*** MATERIALS PROVIDED ***

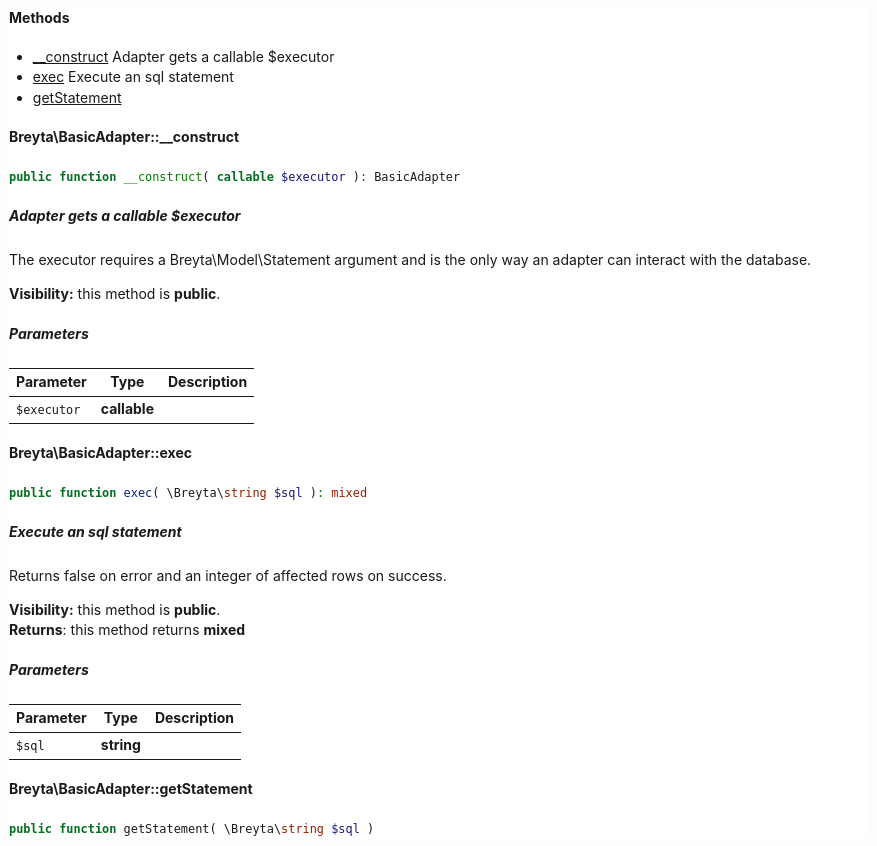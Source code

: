 

#### Methods

* [__construct](#breytabasicadapter__construct) Adapter gets a callable $executor
* [exec](#breytabasicadapterexec) Execute an sql statement
* [getStatement](#breytabasicadaptergetstatement) 

#### Breyta\BasicAdapter::__construct

```php
public function __construct( callable $executor ): BasicAdapter
```

##### Adapter gets a callable $executor

The executor requires a Breyta\Model\Statement argument and is the only way an adapter can interact with
the database.

**Visibility:** this method is **public**.
<br />


##### Parameters

| Parameter | Type | Description |
|-----------|------|-------------|
| `$executor` | **callable**  |  |



#### Breyta\BasicAdapter::exec

```php
public function exec( \Breyta\string $sql ): mixed
```

##### Execute an sql statement

Returns false on error and an integer of affected rows on success.

**Visibility:** this method is **public**.
<br />
 **Returns**: this method returns **mixed**
<br />

##### Parameters

| Parameter | Type | Description |
|-----------|------|-------------|
| `$sql` | **string**  |  |



#### Breyta\BasicAdapter::getStatement

```php
public function getStatement( \Breyta\string $sql )
```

*** End of MATERIALS PROVIDED ***

> [WORK ITEM] Look for the word "mixed" in the data, then return every line that contains it.

> [EXERCISE RESPONSE]
public function exec( \Breyta\string $sql ): mixed
 **Returns**: this method returns **mixed**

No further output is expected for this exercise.